The Ethics of Geo-engineering

While climate change mitigation remains indispensable, together with adaptation to such climate change as cannot be prevented, current slowness of progress towards attaining an international agreement on these matters has fostered suggestions about climate engineering, originally proposed as supplementary to adaptation and mitigation. These suggestions take the forms of Solar Radiation Management and Carbon Dioxide Removal. This paper discusses the ethics of researching and of deploying them. Solar Radiation Management ranges from harmless but inadequate measures such as making roofs reflect sunlight to ambitious ones such as projecting sulphate aerosols into the stratosphere to reduce incoming radiation.
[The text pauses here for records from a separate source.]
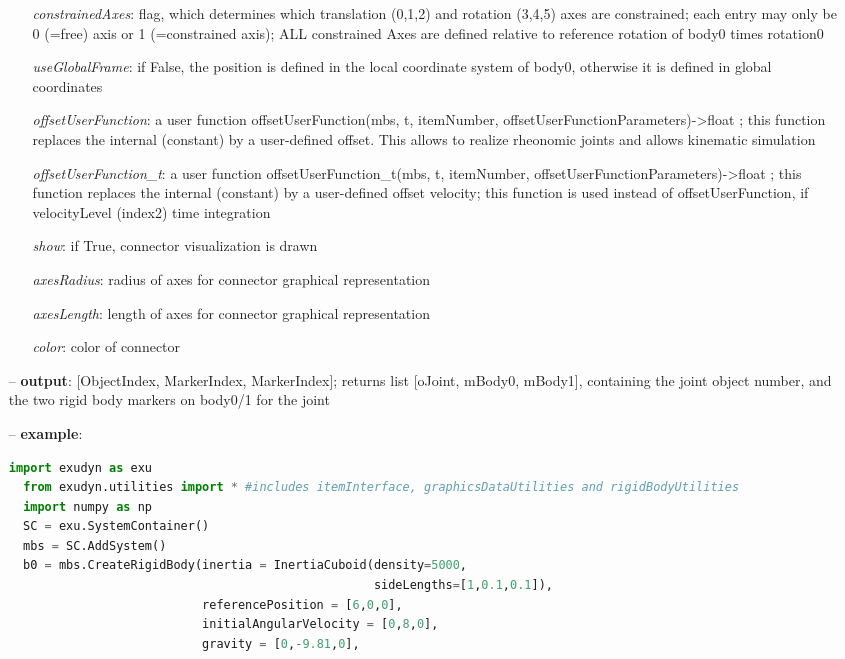 \begin{itemize}[leftmargin=0.7cm]
\begin{itemize}[leftmargin=1.2cm]
\item[]{\it constrainedAxes}: flag, which determines which translation (0,1,2) and rotation (3,4,5) axes are constrained; each entry may only be 0 (=free) axis or 1 (=constrained axis); ALL constrained Axes are defined relative to reference rotation of body0 times rotation0
\item[]{\it useGlobalFrame}: if False, the position is defined in the local coordinate system of body0, otherwise it is defined in global coordinates
\item[]{\it offsetUserFunction}: a user function offsetUserFunction(mbs, t, itemNumber, offsetUserFunctionParameters)->float ; this function replaces the internal (constant) by a user-defined offset. This allows to realize rheonomic joints and allows kinematic simulation
\item[]{\it offsetUserFunction\_t}: a user function offsetUserFunction\_t(mbs, t, itemNumber, offsetUserFunctionParameters)->float ; this function replaces the internal (constant) by a user-defined offset velocity; this function is used instead of offsetUserFunction, if velocityLevel (index2) time integration
\item[]{\it show}: if True, connector visualization is drawn
\item[]{\it axesRadius}: radius of axes for connector graphical representation
\item[]{\it axesLength}: length of axes for connector graphical representation
\item[]{\it color}: color of connector
\end{itemize}
\item[--]
{\bf output}: [ObjectIndex, MarkerIndex, MarkerIndex]; returns list [oJoint, mBody0, mBody1], containing the joint object number, and the two rigid body markers on body0/1 for the joint
\item[--]
{\bf example}: \vspace{-12pt}\ei\begin{lstlisting}[language=Python, xleftmargin=36pt]
  import exudyn as exu
  from exudyn.utilities import * #includes itemInterface, graphicsDataUtilities and rigidBodyUtilities
  import numpy as np
  SC = exu.SystemContainer()
  mbs = SC.AddSystem()
  b0 = mbs.CreateRigidBody(inertia = InertiaCuboid(density=5000,
                                                   sideLengths=[1,0.1,0.1]),
                           referencePosition = [6,0,0],
                           initialAngularVelocity = [0,8,0],
                           gravity = [0,-9.81,0],

\end{lstlisting}
\end{itemize}
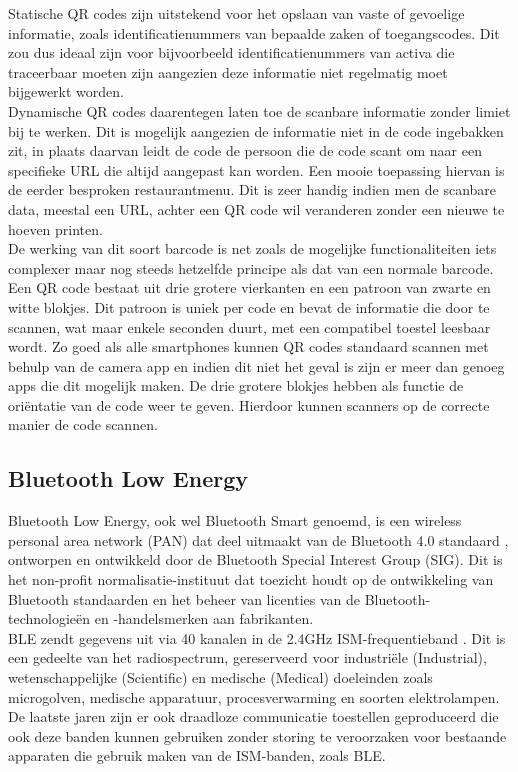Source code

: Statische QR codes zijn uitstekend voor het opslaan van vaste of gevoelige informatie, zoals identificatienummers van bepaalde zaken of toegangscodes. Dit zou dus ideaal zijn voor bijvoorbeeld identificatienummers van activa die traceerbaar moeten zijn aangezien deze informatie niet regelmatig moet bijgewerkt worden. \\

Dynamische QR codes daarentegen laten toe de scanbare informatie zonder limiet bij te werken. Dit is mogelijk aangezien de informatie niet in de code ingebakken zit, in plaats daarvan leidt de code de persoon die de code scant om naar een specifieke URL die altijd aangepast kan worden. Een mooie toepassing hiervan is de eerder besproken restaurantmenu. Dit is zeer handig indien men de scanbare data, meestal een URL, achter een QR code wil veranderen zonder een nieuwe te hoeven printen. \\

De werking van dit soort barcode is net zoals de mogelijke functionaliteiten iets complexer maar nog steeds hetzelfde principe als dat van een normale barcode. Een QR code bestaat uit drie grotere vierkanten en een patroon van zwarte en witte blokjes. Dit patroon is uniek per code en bevat de informatie die door te scannen, wat maar enkele seconden duurt, met een compatibel toestel leesbaar wordt. Zo goed als alle smartphones kunnen QR codes standaard scannen met behulp van de camera app en indien dit niet het geval is zijn er meer dan genoeg apps die dit mogelijk maken. De drie grotere blokjes hebben als functie de oriëntatie van de code weer te geven. Hierdoor kunnen scanners op de correcte manier de code scannen.

\subsection{Bluetooth Low Energy}
Bluetooth Low Energy, ook wel Bluetooth Smart genoemd, is een wireless personal area network (PAN) dat deel uitmaakt van de Bluetooth 4.0 standaard \autocite{Bluetooth2022}, ontworpen en ontwikkeld door de Bluetooth Special Interest Group (SIG). Dit is het non-profit normalisatie-instituut dat toezicht houdt op de ontwikkeling van Bluetooth standaarden en het beheer van licenties van de Bluetooth-technologieën en -handelsmerken aan fabrikanten. \\

BLE zendt gegevens uit via 40 kanalen in de 2.4GHz ISM-frequentieband \autocite{Kumbhar2017}. Dit is een gedeelte van het radiospectrum, gereserveerd voor industriële (Industrial), wetenschappelijke (Scientific) en medische (Medical) doeleinden zoals microgolven, medische apparatuur, procesverwarming en soorten elektrolampen. De laatste jaren zijn er ook draadloze communicatie toestellen geproduceerd die ook deze banden kunnen gebruiken zonder storing te veroorzaken voor bestaande apparaten die gebruik maken van de ISM-banden, zoals BLE.\\


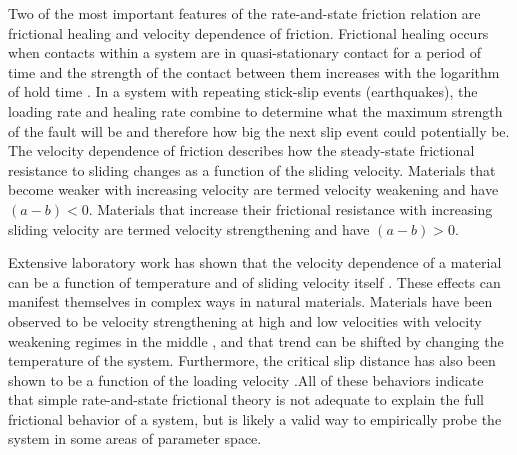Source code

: Two of the most important features of the rate-and-state friction relation are frictional healing and velocity dependence of friction. Frictional healing occurs when contacts within a system are in quasi-stationary contact for a period of time and the strength of the contact between them increases with the logarithm of hold time \cite{dieterich1972time,marone1998laboratory}. In a system with repeating stick-slip events (earthquakes), the loading rate and healing rate combine to determine what the maximum strength of the fault will be and therefore how big the next slip event could potentially be. The velocity dependence of friction describes how the steady-state frictional resistance to sliding changes as a function of the sliding velocity. Materials that become weaker with increasing velocity are termed velocity weakening and have $(a-b) < 0$. Materials that increase their frictional resistance with increasing sliding velocity are termed velocity strengthening and have $(a-b) > 0$.

Extensive laboratory work has shown that the velocity dependence of a material can be a function of temperature \cite{BLANPIED1987,Mitchell2013} and of sliding velocity itself \cite{Ikari2009}. These effects can manifest themselves in complex ways in natural materials. Materials have been observed to be velocity strengthening at high and low velocities with velocity weakening regimes in the middle \cite{den2012new,den2013influence}, and that trend can be shifted by changing the temperature of the system. Furthermore, the critical slip distance has also been shown to be a function of the loading velocity \cite{Mair1999}.All of these behaviors indicate that simple rate-and-state frictional theory is not adequate to explain the full frictional behavior of a system, but is likely a valid way to empirically probe the system in some areas of parameter space.

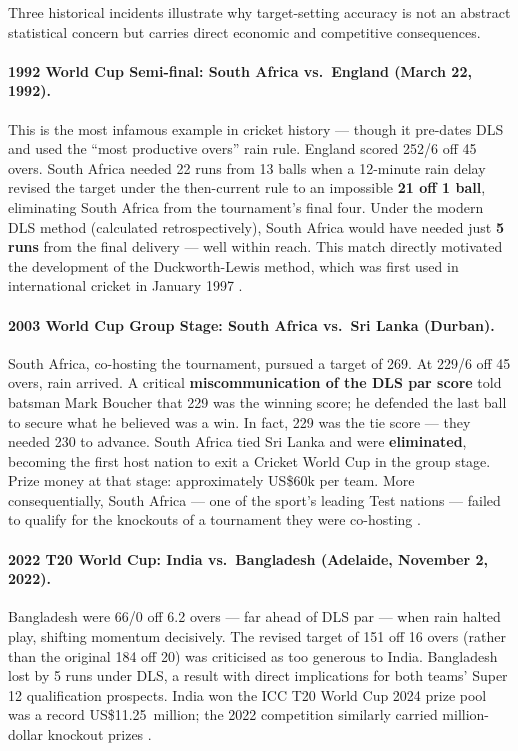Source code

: \documentclass[12pt,a4paper,oneside]{report}
\begin{document}
Three historical incidents illustrate why target-setting accuracy is not an abstract statistical concern but carries direct economic and competitive consequences.

\paragraph{1992 World Cup Semi-final: South Africa vs.\ England (March 22, 1992).}
This is the most infamous example in cricket history --- though it pre-dates DLS and used the ``most productive overs'' rain rule.  England scored 252/6 off 45 overs.  South Africa needed 22 runs from 13 balls when a 12-minute rain delay revised the target under the then-current rule to an impossible \textbf{21 off 1 ball}, eliminating South Africa from the tournament's final four.  Under the modern DLS method (calculated retrospectively), South Africa would have needed just \textbf{5 runs} from the final delivery --- well within reach.  This match directly motivated the development of the Duckworth-Lewis method, which was first used in international cricket in January 1997 \citep{cricinfo_sa1992}.

\paragraph{2003 World Cup Group Stage: South Africa vs.\ Sri Lanka (Durban).}
South Africa, co-hosting the tournament, pursued a target of 269.  At 229/6 off 45 overs, rain arrived.  A critical \textbf{miscommunication of the DLS par score} told batsman Mark Boucher that 229 was the winning score; he defended the last ball to secure what he believed was a win.  In fact, 229 was the tie score --- they needed 230 to advance.  South Africa tied Sri Lanka and were \textbf{eliminated}, becoming the first host nation to exit a Cricket World Cup in the group stage.  Prize money at that stage: approximately US\$60k per team.  More consequentially, South Africa --- one of the sport's leading Test nations --- failed to qualify for the knockouts of a tournament they were co-hosting \citep{wisden2003}.

\paragraph{2022 T20 World Cup: India vs.\ Bangladesh (Adelaide, November 2, 2022).}
Bangladesh were 66/0 off 6.2 overs --- far ahead of DLS par --- when rain halted play, shifting momentum decisively.  The revised target of 151 off 16 overs (rather than the original 184 off 20) was criticised as too generous to India.  Bangladesh lost by 5 runs under DLS, a result with direct implications for both teams' Super 12 qualification prospects.  India won the ICC T20 World Cup 2024 prize pool was a record US\$11.25~million; the 2022 competition similarly carried million-dollar knockout prizes \citep{icc_t20_2024prizes}.
\end{document}

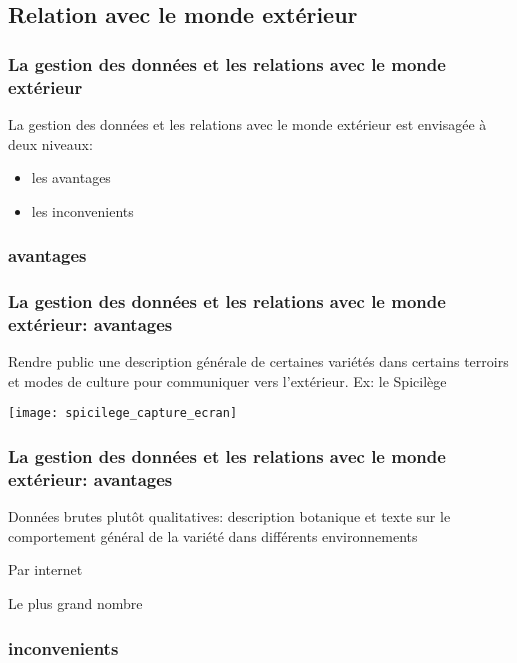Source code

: \subsection{Relation avec le monde extérieur} 

\begin{frame}
\frametitle{La gestion des données et les relations avec le monde extérieur}

La gestion des données et les relations avec le monde extérieur est envisagée à deux niveaux:

\begin{itemize}
\item les avantages
\item les inconvenients
\end{itemize}

\end{frame}

\subsubsection{avantages}
\begin{frame}
\frametitle{La gestion des données et les relations avec le monde extérieur: avantages}

 Rendre public une description générale de certaines variétés dans certains terroirs et modes de culture pour communiquer vers l'extérieur. Ex: le Spicilège

\begin{center}
\texttt{[image: spicilege\_capture\_ecran]}
\end{center}

\end{frame}

\begin{frame}
\frametitle{La gestion des données et les relations avec le monde extérieur: avantages}

Données brutes plutôt qualitatives:
description botanique et texte sur le comportement général de la variété dans différents environnements

\vfill

Par internet

\vfill

Le plus grand nombre

\end{frame}



\subsubsection{inconvenients}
Some favor this measure as a quick and inexpensive replacement for mitigation; but its possible side-effects and lack of an exit-strategy mean that its deployment would be misguided, and that researching it might undermine determination to reach a mitigation agreement. Some forms of Carbon Dioxide Removal (seeding the oceans with iron filings to grow carbon-reducing algae) face similar objections, but others, like afforestation and Carbon Capture and Storage (itself not yet operative), comprise acceptable enhancements of current technology. Even if they do not buy time, these measures could beneficially supplement a global Climate Change agreement.